**WORK ITEM**
Where the word "path" occurs in a line of the listing below, copy that line.

--- DATA LISTING Enclosed Below ---

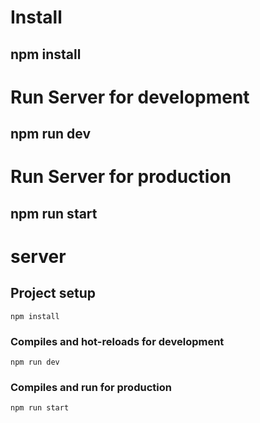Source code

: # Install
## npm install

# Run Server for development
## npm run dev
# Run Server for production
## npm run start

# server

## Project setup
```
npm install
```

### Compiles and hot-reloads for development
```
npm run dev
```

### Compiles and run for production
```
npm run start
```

--- End of Enclosed DATA LISTING ---
--- DATA LISTING Enclosed Below ---

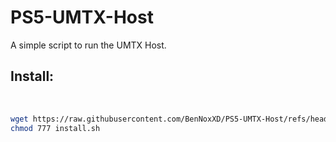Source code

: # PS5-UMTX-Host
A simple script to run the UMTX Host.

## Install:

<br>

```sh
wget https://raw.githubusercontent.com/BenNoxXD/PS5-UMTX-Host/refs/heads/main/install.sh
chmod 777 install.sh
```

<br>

--- End of Enclosed DATA LISTING ---
--- DATA LISTING Enclosed Below ---

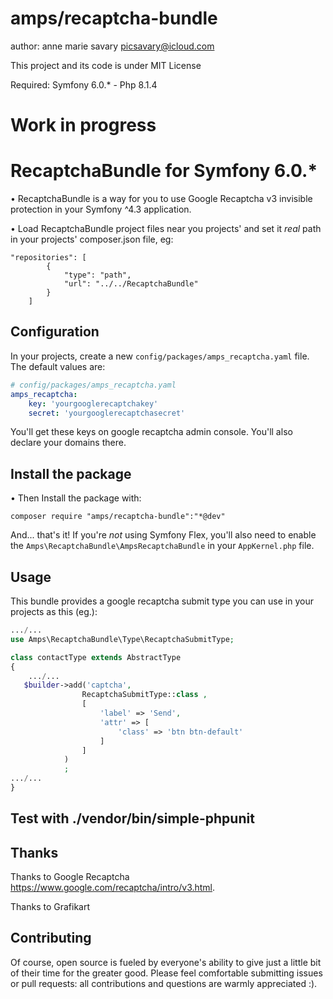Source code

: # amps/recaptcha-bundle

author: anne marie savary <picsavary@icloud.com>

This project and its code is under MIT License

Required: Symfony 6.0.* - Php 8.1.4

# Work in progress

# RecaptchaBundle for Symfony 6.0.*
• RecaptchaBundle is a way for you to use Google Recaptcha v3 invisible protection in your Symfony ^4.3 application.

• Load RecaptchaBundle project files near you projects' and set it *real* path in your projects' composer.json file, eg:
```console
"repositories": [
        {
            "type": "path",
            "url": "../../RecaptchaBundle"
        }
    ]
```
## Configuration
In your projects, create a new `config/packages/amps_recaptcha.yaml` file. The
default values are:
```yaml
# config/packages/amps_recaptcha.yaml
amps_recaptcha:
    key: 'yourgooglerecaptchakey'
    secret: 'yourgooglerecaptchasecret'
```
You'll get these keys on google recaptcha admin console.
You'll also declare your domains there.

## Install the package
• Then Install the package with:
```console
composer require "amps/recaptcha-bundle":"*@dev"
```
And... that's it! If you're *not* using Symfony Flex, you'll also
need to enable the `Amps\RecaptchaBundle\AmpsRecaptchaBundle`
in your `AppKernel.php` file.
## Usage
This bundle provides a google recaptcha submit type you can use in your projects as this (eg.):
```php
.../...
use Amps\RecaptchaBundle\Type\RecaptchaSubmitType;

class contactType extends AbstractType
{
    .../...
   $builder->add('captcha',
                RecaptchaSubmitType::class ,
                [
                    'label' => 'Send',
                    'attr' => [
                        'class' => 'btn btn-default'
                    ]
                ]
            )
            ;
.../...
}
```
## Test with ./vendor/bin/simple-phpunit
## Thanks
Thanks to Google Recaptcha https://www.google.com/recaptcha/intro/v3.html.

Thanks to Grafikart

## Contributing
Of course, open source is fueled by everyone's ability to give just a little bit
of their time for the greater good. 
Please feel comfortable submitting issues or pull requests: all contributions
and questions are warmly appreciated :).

--- End of Enclosed DATA LISTING ---

**SOLUTION TO THIS PROBLEM**
• Load RecaptchaBundle project files near you projects' and set it *real* path in your projects' composer.json file, eg:
            "type": "path",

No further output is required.